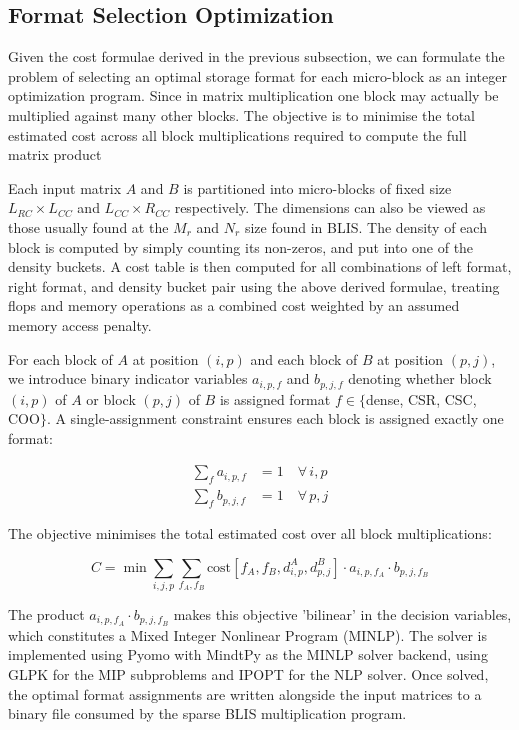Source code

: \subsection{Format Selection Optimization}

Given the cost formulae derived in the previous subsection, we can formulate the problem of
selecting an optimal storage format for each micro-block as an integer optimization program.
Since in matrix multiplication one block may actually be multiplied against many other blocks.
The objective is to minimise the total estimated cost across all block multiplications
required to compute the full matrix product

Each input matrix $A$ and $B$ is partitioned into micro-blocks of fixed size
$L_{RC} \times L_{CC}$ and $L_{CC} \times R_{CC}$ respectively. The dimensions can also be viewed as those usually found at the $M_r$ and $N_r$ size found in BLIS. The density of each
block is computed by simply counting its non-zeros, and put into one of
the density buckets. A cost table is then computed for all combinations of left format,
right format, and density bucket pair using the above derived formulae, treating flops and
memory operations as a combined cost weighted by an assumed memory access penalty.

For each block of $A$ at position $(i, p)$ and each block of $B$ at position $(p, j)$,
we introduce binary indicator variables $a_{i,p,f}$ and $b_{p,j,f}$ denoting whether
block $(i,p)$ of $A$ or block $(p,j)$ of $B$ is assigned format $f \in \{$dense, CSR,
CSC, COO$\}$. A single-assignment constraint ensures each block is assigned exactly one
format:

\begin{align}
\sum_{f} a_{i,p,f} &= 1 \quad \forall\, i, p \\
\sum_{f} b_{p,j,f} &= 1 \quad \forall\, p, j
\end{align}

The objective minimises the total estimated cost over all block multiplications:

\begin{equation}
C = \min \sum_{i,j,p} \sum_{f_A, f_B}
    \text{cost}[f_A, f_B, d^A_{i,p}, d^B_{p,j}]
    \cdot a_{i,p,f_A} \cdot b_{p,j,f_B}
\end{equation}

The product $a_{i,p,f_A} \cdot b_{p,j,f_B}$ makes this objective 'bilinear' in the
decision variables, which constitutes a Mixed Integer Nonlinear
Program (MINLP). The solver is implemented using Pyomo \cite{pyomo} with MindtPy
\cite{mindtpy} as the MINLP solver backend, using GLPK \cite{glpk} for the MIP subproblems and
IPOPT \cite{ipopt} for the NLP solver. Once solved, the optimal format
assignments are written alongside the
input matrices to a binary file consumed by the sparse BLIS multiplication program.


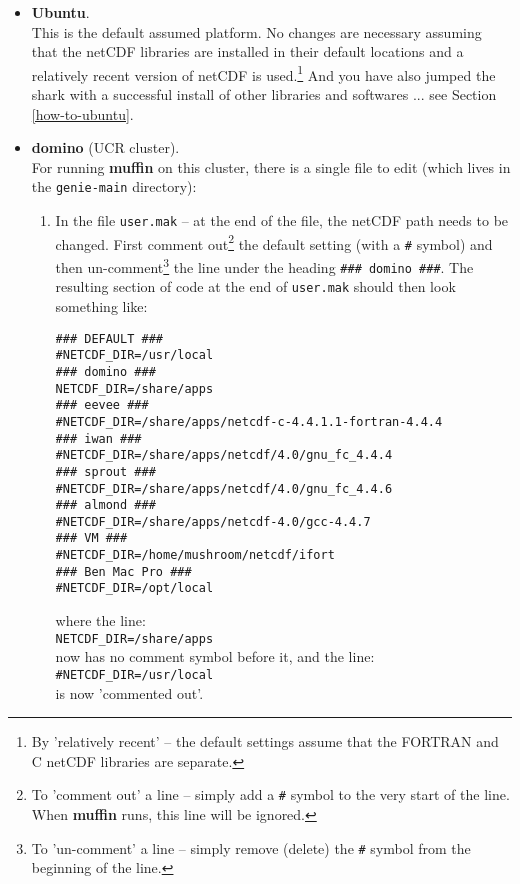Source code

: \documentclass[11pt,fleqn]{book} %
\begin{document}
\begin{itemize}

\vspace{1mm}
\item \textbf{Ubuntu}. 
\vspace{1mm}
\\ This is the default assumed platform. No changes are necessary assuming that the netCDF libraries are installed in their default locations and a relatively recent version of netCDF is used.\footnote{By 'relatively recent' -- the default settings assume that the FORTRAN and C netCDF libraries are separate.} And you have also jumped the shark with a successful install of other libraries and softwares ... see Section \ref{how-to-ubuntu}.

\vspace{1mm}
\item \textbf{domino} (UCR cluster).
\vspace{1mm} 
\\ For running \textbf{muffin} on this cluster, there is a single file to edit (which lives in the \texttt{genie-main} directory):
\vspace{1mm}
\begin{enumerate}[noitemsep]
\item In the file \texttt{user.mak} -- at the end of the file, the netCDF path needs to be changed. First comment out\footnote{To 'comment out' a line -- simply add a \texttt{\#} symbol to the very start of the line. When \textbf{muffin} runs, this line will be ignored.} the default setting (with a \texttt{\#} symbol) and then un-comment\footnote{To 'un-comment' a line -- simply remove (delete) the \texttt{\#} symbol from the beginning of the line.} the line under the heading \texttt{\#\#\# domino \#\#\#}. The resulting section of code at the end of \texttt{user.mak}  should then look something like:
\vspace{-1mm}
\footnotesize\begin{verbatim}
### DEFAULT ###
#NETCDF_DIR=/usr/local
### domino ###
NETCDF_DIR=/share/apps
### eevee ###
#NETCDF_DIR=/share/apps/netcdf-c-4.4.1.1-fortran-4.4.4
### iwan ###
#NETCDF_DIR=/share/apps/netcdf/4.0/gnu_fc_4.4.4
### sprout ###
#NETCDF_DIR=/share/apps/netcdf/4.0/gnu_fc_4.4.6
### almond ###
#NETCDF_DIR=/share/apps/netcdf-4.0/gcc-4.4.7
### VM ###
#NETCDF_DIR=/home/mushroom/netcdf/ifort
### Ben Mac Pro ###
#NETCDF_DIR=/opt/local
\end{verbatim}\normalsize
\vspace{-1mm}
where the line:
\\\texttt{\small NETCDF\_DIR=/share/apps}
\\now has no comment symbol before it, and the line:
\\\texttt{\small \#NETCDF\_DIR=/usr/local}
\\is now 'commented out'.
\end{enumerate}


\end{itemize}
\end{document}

## TASK DIRECTIONS
Once the pictures have been removed, reproduce each line of the material above exactly.

## YOUR SOLUTION
Source code

: \subsection{Format Selection Optimization}

Given the cost formulae derived in the previous subsection, we can formulate the problem of
selecting an optimal storage format for each micro-block as an integer optimization program.
Since in matrix multiplication one block may actually be multiplied against many other blocks.
The objective is to minimise the total estimated cost across all block multiplications
required to compute the full matrix product

Each input matrix $A$ and $B$ is partitioned into micro-blocks of fixed size
$L_{RC} \times L_{CC}$ and $L_{CC} \times R_{CC}$ respectively. The dimensions can also be viewed as those usually found at the $M_r$ and $N_r$ size found in BLIS. The density of each
block is computed by simply counting its non-zeros, and put into one of
the density buckets. A cost table is then computed for all combinations of left format,
right format, and density bucket pair using the above derived formulae, treating flops and
memory operations as a combined cost weighted by an assumed memory access penalty.

For each block of $A$ at position $(i, p)$ and each block of $B$ at position $(p, j)$,
we introduce binary indicator variables $a_{i,p,f}$ and $b_{p,j,f}$ denoting whether
block $(i,p)$ of $A$ or block $(p,j)$ of $B$ is assigned format $f \in \{$dense, CSR,
CSC, COO$\}$. A single-assignment constraint ensures each block is assigned exactly one
format:

\begin{align}
\sum_{f} a_{i,p,f} &= 1 \quad \forall\, i, p \\
\sum_{f} b_{p,j,f} &= 1 \quad \forall\, p, j
\end{align}

The objective minimises the total estimated cost over all block multiplications:

\begin{equation}
C = \min \sum_{i,j,p} \sum_{f_A, f_B}
    \text{cost}[f_A, f_B, d^A_{i,p}, d^B_{p,j}]
    \cdot a_{i,p,f_A} \cdot b_{p,j,f_B}
\end{equation}

The product $a_{i,p,f_A} \cdot b_{p,j,f_B}$ makes this objective 'bilinear' in the
decision variables, which constitutes a Mixed Integer Nonlinear
Program (MINLP). The solver is implemented using Pyomo \cite{pyomo} with MindtPy
\cite{mindtpy} as the MINLP solver backend, using GLPK \cite{glpk} for the MIP subproblems and
IPOPT \cite{ipopt} for the NLP solver. Once solved, the optimal format
assignments are written alongside the
input matrices to a binary file consumed by the sparse BLIS multiplication program.


Source code

: \documentclass[11pt,fleqn]{book} %
\begin{document}
\begin{itemize}

\vspace{1mm}
\item \textbf{Ubuntu}. 
\vspace{1mm}
\\ This is the default assumed platform. No changes are necessary assuming that the netCDF libraries are installed in their default locations and a relatively recent version of netCDF is used.\footnote{By 'relatively recent' -- the default settings assume that the FORTRAN and C netCDF libraries are separate.} And you have also jumped the shark with a successful install of other libraries and softwares ... see Section \ref{how-to-ubuntu}.

\vspace{1mm}
\item \textbf{domino} (UCR cluster).
\vspace{1mm} 
\\ For running \textbf{muffin} on this cluster, there is a single file to edit (which lives in the \texttt{genie-main} directory):
\vspace{1mm}
\begin{enumerate}[noitemsep]
\item In the file \texttt{user.mak} -- at the end of the file, the netCDF path needs to be changed. First comment out\footnote{To 'comment out' a line -- simply add a \texttt{\#} symbol to the very start of the line. When \textbf{muffin} runs, this line will be ignored.} the default setting (with a \texttt{\#} symbol) and then un-comment\footnote{To 'un-comment' a line -- simply remove (delete) the \texttt{\#} symbol from the beginning of the line.} the line under the heading \texttt{\#\#\# domino \#\#\#}. The resulting section of code at the end of \texttt{user.mak}  should then look something like:
\vspace{-1mm}
\footnotesize\begin{verbatim}
### DEFAULT ###
#NETCDF_DIR=/usr/local
### domino ###
NETCDF_DIR=/share/apps
### eevee ###
#NETCDF_DIR=/share/apps/netcdf-c-4.4.1.1-fortran-4.4.4
### iwan ###
#NETCDF_DIR=/share/apps/netcdf/4.0/gnu_fc_4.4.4
### sprout ###
#NETCDF_DIR=/share/apps/netcdf/4.0/gnu_fc_4.4.6
### almond ###
#NETCDF_DIR=/share/apps/netcdf-4.0/gcc-4.4.7
### VM ###
#NETCDF_DIR=/home/mushroom/netcdf/ifort
### Ben Mac Pro ###
#NETCDF_DIR=/opt/local
\end{verbatim}\normalsize
\vspace{-1mm}
where the line:
\\\texttt{\small NETCDF\_DIR=/share/apps}
\\now has no comment symbol before it, and the line:
\\\texttt{\small \#NETCDF\_DIR=/usr/local}
\\is now 'commented out'.
\end{enumerate}


\end{itemize}
\end{document}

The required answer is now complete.